Kommentar: Nicht normal
■ Ex-Innensenator Olaf Scholz beweist zum Abschied Sinn für Symbolik
Für Ronald Schill ist es „dem Verhalten eines Innensenators nicht würdig“, dass sein Vorgänger Olaf Scholz ihn nicht ins Amt eingeführt hat. Natürlich verletzt das die Regeln der Höflichkeit, ihn in ein leeres Büro zu schicken ohne Händedruck und warme Worte. Das ist selbstverständlich nicht die feine Art des zuvorkommenden Behördenleiters, der sich normalerweise mit guter Miene und Lächeln im Gesicht noch dafür bedankt, dass er aus dem Amt gewählt worden ist.

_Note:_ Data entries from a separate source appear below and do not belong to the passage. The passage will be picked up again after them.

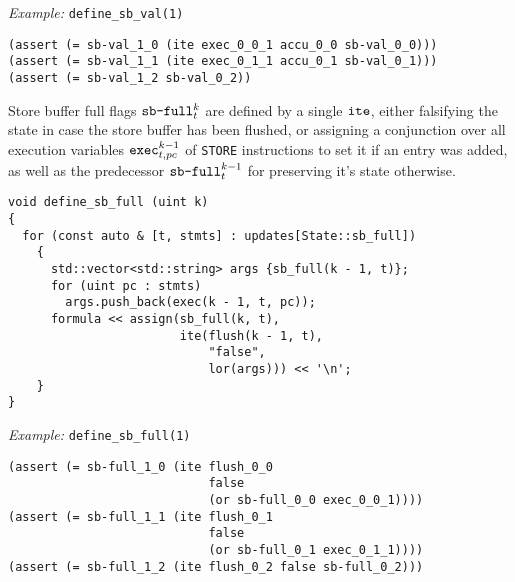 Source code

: \noindent
\emph{Example:} \lstinline[style=c++]{define_sb_val(1)}

\begin{lstlisting}[language=smtlib]
(assert (= sb-val_1_0 (ite exec_0_0_1 accu_0_0 sb-val_0_0)))
(assert (= sb-val_1_1 (ite exec_0_1_1 accu_0_1 sb-val_0_1)))
(assert (= sb-val_1_2 sb-val_0_2))
\end{lstlisting}


\noindent
Store buffer full flags $\texttt{sb-full}^k_t$ are defined by a single
$\texttt{ite}$, either falsifying the state in case the store buffer has been flushed,
or assigning a conjunction over all execution variables $\texttt{exec}^{k - 1}_{t, pc}$ of \lstinline[language={[concubine]Assembler}]{STORE} instructions to set it if an entry was added, as well as the predecessor $\texttt{sb-full}^{k - 1}_t$ for preserving it's state otherwise.

\begin{lstlisting}[style=c++]
void define_sb_full (uint k)
{
  for (const auto & [t, stmts] : updates[State::sb_full])
    {
      std::vector<std::string> args {sb_full(k - 1, t)};
      for (uint pc : stmts)
        args.push_back(exec(k - 1, t, pc));
      formula << assign(sb_full(k, t),
                        ite(flush(k - 1, t),
                            "false",
                            lor(args))) << '\n';
    }
}
\end{lstlisting}

\noindent
\emph{Example:} \lstinline[style=c++]{define_sb_full(1)}

\begin{lstlisting}[language=smtlib]
(assert (= sb-full_1_0 (ite flush_0_0
                            false
                            (or sb-full_0_0 exec_0_0_1))))
(assert (= sb-full_1_1 (ite flush_0_1
                            false
                            (or sb-full_0_1 exec_0_1_1))))
(assert (= sb-full_1_2 (ite flush_0_2 false sb-full_0_2)))
\end{lstlisting}

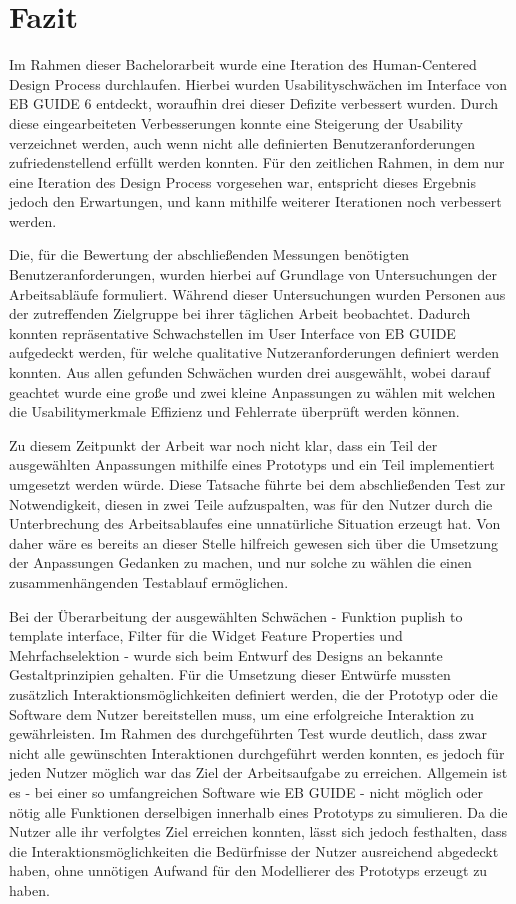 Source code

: \chapter{Fazit}\label{ch:summary}

Im Rahmen dieser Bachelorarbeit wurde eine Iteration des Human-Centered Design Process durchlaufen.
Hierbei wurden Usabilityschwächen im Interface von EB GUIDE 6 entdeckt, woraufhin drei dieser Defizite verbessert wurden.
Durch diese eingearbeiteten Verbesserungen konnte eine Steigerung der Usability verzeichnet werden, auch wenn nicht alle definierten Benutzeranforderungen zufriedenstellend erfüllt werden konnten.
Für den zeitlichen Rahmen, in dem nur eine Iteration des Design Process vorgesehen war, entspricht dieses Ergebnis jedoch den Erwartungen, und kann mithilfe weiterer Iterationen noch verbessert werden.

Die, für die Bewertung der abschließenden Messungen benötigten Benutzeranforderungen, wurden hierbei auf Grundlage von Untersuchungen der Arbeitsabläufe formuliert.
Während dieser Untersuchungen wurden Personen aus der zutreffenden Zielgruppe bei ihrer täglichen Arbeit beobachtet.
Dadurch konnten repräsentative Schwachstellen im User Interface von EB GUIDE aufgedeckt werden, für welche qualitative Nutzeranforderungen definiert werden konnten.
Aus allen gefunden Schwächen wurden drei ausgewählt, wobei darauf geachtet wurde eine große und zwei kleine Anpassungen zu wählen mit welchen die Usabilitymerkmale Effizienz und Fehlerrate überprüft werden können.

Zu diesem Zeitpunkt der Arbeit war noch nicht klar, dass ein Teil der ausgewählten Anpassungen mithilfe eines Prototyps und ein Teil implementiert umgesetzt werden würde.
Diese Tatsache führte bei dem abschließenden Test zur Notwendigkeit, diesen in zwei Teile aufzuspalten, was für den Nutzer durch die Unterbrechung des Arbeitsablaufes eine unnatürliche Situation erzeugt hat.
Von daher wäre es bereits an dieser Stelle hilfreich gewesen sich über die Umsetzung der Anpassungen Gedanken zu machen, und nur solche zu wählen die einen zusammenhängenden Testablauf ermöglichen.

Bei der Überarbeitung der ausgewählten Schwächen - Funktion  \glqq puplish to template interface\grqq{}, Filter für die \glqq Widget Feature Properties\grqq{} und  \glqq Mehrfachselektion\grqq{} - wurde sich beim Entwurf des Designs an bekannte Gestaltprinzipien gehalten.
Für die Umsetzung dieser Entwürfe mussten zusätzlich Interaktionsmöglichkeiten definiert werden, die der Prototyp oder die Software dem Nutzer bereitstellen muss, um eine erfolgreiche Interaktion zu gewährleisten.
Im Rahmen des durchgeführten Test wurde deutlich, dass zwar nicht alle gewünschten Interaktionen durchgeführt werden konnten, es jedoch für jeden Nutzer möglich war das Ziel der Arbeitsaufgabe zu erreichen.
Allgemein ist es - bei einer so umfangreichen Software wie EB GUIDE - nicht möglich oder nötig alle Funktionen derselbigen innerhalb eines Prototyps zu simulieren.
Da die Nutzer alle ihr verfolgtes Ziel erreichen konnten, lässt sich jedoch festhalten, dass die Interaktionsmöglichkeiten die Bedürfnisse der Nutzer ausreichend abgedeckt haben, ohne unnötigen Aufwand für den Modellierer des Prototyps erzeugt zu haben.

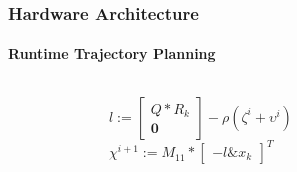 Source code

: \documentclass{beamer}
\begin{document}
\begin{frame}

\frametitle{Hardware Architecture}
\framesubtitle{Runtime Trajectory Planning}

\begin{columns}[c] %

\begin{figure}[t]
\end{figure}

$l:=
\begin{bmatrix}
	Q*R_k\\
	\textbf{0}
\end{bmatrix}-\rho (\zeta^{i}+\upsilon^{i})$ \\
	$\chi^{i+1}:=
	M_{11}*
	\begin{bmatrix}
	-l\&x_{k}
	\end{bmatrix}^T$



\end{columns}
\end{frame}
\end{document}
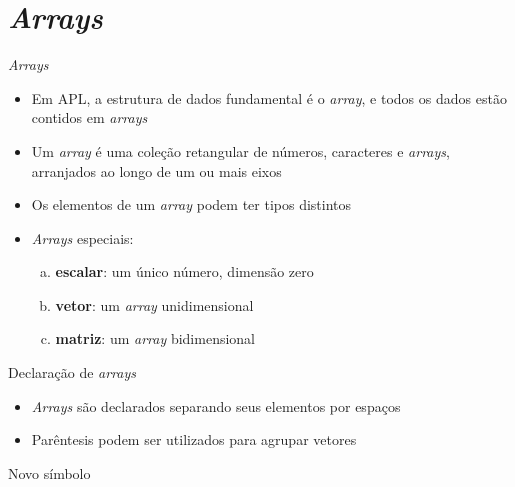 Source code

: \section{\it Arrays}

\begin{frame}[fragile]{\it Arrays}

    \begin{itemize}
        \item Em APL, a estrutura de dados fundamental é o \textit{array}, e todos os dados estão contidos em \textit{arrays}
        \pause

        \item Um \textit{array} é uma coleção retangular de números, caracteres e \textit{arrays}, arranjados ao longo de um ou mais eixos
        \pause

        \item Os elementos de um \textit{array} podem ter tipos distintos
        \pause

        \item \textit{Arrays} especiais:
            \begin{enumerate}[(a)]
                \item \textbf{escalar}: um único número, dimensão zero
                \item \textbf{vetor}: um \textit{array} unidimensional
                \item \textbf{matriz}: um \textit{array} bidimensional
            \end{enumerate}
    \end{itemize}

\end{frame}

\begin{frame}[fragile]{Declaração de {\it arrays}}

    \begin{itemize}
        \item \textit{Arrays} são declarados separando seus elementos por espaços
        \pause

        \item Parêntesis podem ser utilizados para agrupar vetores
    \end{itemize}

\end{frame}

\begin{frame}[fragile]{Novo símbolo}


\end{frame}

Aber ist es höflich, darüber nachzudenken, Obdachlose aus der Innenstadt zu vertreiben? Ist es höflich, mit dem Spritzenverbot in Gefängnissen die Gesundheit von Menschen zu gefährden? Ist es höflich, die Gefühle der KZ-Überlebenden zu verletzen, indem man die Zukunft der Gedenkstätte Neuengamme zur Debatte stellt? Ist es höflich, eine Verkehrspolitik durchzupeitschen, die die Sicherheit von FahrradfahrerInnen und FußgängerInnen attackiert?
Olaf Scholz hat mit seiner bewussten Regelverletzung des Anstandes ein Zeichen gesetzt. Ein Zeichen dagegen, dass ein Senator Ronald Schill Normalität, dass die Regierungsbeteiligung einer rechtspopulistischen Kraft achselzuckend als ein alltäglicher Vorgang in der Demokratie hingenommen wird.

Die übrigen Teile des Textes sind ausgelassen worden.